Vijay Dutt Shridhar is an Indian journalist, writer and the founder of Madhav Sapre Museum of Newspapers and Research Institute. He was honored by the Government of India, in 2012, with the fourth highest Indian civilian award of Padma Shri.

==Biography==
Vijay Dutt Shridhar was born in the Indian state of Madhya Pradesh. He is a former director of Makhanlal Chaturvedi National University of Journalism and Communication and has served as the editor of Navbharat Times, a national daily in Hindi. He has also been a member of the Press Gallery Committee of Madhya Pradesh Vidhan Sabha for around 20 years.

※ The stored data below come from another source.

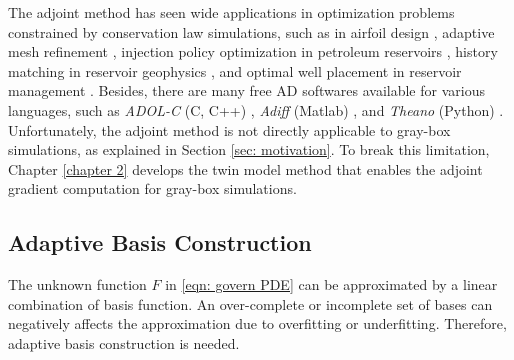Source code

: The adjoint method has seen wide applications in optimization problems constrained by 
conservation law simulations, such as in
airfoil design \cite{adjoint aerodynamics, adjoint aerodynamics 2, 
adjoint aerodynamics AD}, adaptive mesh refinement
\cite{discrete adjoint phd}, injection policy optimization in petroleum reservoirs
\cite{adjoint reservoir optimal control}, 
history matching in reservoir geophysics
\cite{review adjoint geo}, and optimal well placement in reservoir management 
\cite{adjoint well place}.
Besides, there are many free AD softwares available for various languages, such as
\emph{ADOL-C} (C, C++) \cite{adolc}, \emph{Adiff} (Matlab) \cite{adiff}, and \emph{Theano} (Python)
\cite{theano}.
Unfortunately, the adjoint method is not directly applicable
to gray-box simulations, as explained in Section \ref{sec: motivation}. 
To break this limitation, Chapter \ref{chapter 2} develops the twin model method
that enables the adjoint gradient computation for gray-box simulations.\\


\subsection{Adaptive Basis Construction}
\label{sec: adaptive basis review}

The unknown function $F$ in \eqref{eqn: govern PDE} can be approximated by a linear
combination of basis function. An over-complete or
incomplete set of bases can negatively affects the approximation due to overfitting or underfitting.
Therefore, adaptive basis construction is needed.\\

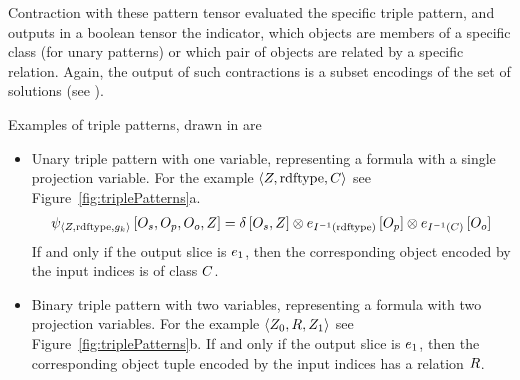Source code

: Contraction with these pattern tensor evaluated the specific triple pattern, and outputs in a boolean tensor the indicator, which objects are members of a specific class (for unary patterns) or which pair of objects are related by a specific relation.
Again, the output of such contractions is a subset encodings of the set of solutions (see ).


Examples of triple patterns, drawn in  are
\begin{itemize}
    \item Unary triple pattern with one variable, representing a formula with a single projection variable.
    For the example $\braket{Z,\mathrm{rdftype},C}$ see Figure~\ref{fig:triplePatterns}a.
    \begin{align*}
        \psi_{\braket{Z,\mathrm{rdftype},g_{k}}}\left[
            O_{s}, O_{p}, O_{o}, Z
        \right]
        = \delta\left[O_{s},Z\right]
        \otimes e_{I^{-1}(\mathrm{rdftype})}\left[O_{p}\right]
        \otimes e_{I^{-1}(C)}\left[O_{o}\right]
    \end{align*}
    If and only if the output slice is $e_1$, then the corresponding object encoded by the input indices is of class $C$.
    \item Binary triple pattern with two variables, representing a formula with two projection variables.
    For the example  $\braket{Z_{0},R,Z_{1}}$ see Figure~\ref{fig:triplePatterns}b.
    If and only if the output slice is $e_1$, then the corresponding object tuple encoded by the input indices has a relation $R$.
\end{itemize}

Shridhar founded Madhavrao Sapre Samachar Patra Sangrahalaya evam Shodh Sansthan (Madhavrao Sapre Museum of Newspapers and Research Institute), a museum and research institute, in Bhopal in 1984. The institution started in a small rented place with the journals, newspapers and periodicals totaling 73 in number, donated by his teacher, Rameshwar Guru, has, over the years, grown to be housed in an 11,000 sq. ft facility holding 17,000 titles. It has since been approved by many universities as a research centre for journalism related studies and is funded by the state and central governments.

Vijay Dutt Shridhar, who is involved in social activism, has authored four books, Bhartiya Patrakarita Kosh, a 2 volume chronicle of the history of journalism in the Indian subcontinent from 1780 till 1947, Shabd Satta a historical narrative of 150 years of journalism in Madhya Pradesh, and the third one, Choutha Padav, the history of Bhopal covering 1000 years. His latest work, Pahela Sampadkiya, is an anthology of editorials appeared in various Hindi newspapers with Shridhar's commentary.

Shridhar received the Bhartendu Harishchandra Award for his work, Pehla Sampadakiya, in the Mass Communications and Journalism category in 2011. The next year, in 2012, the Government of India awarded him the civilian honour of Padma Shri.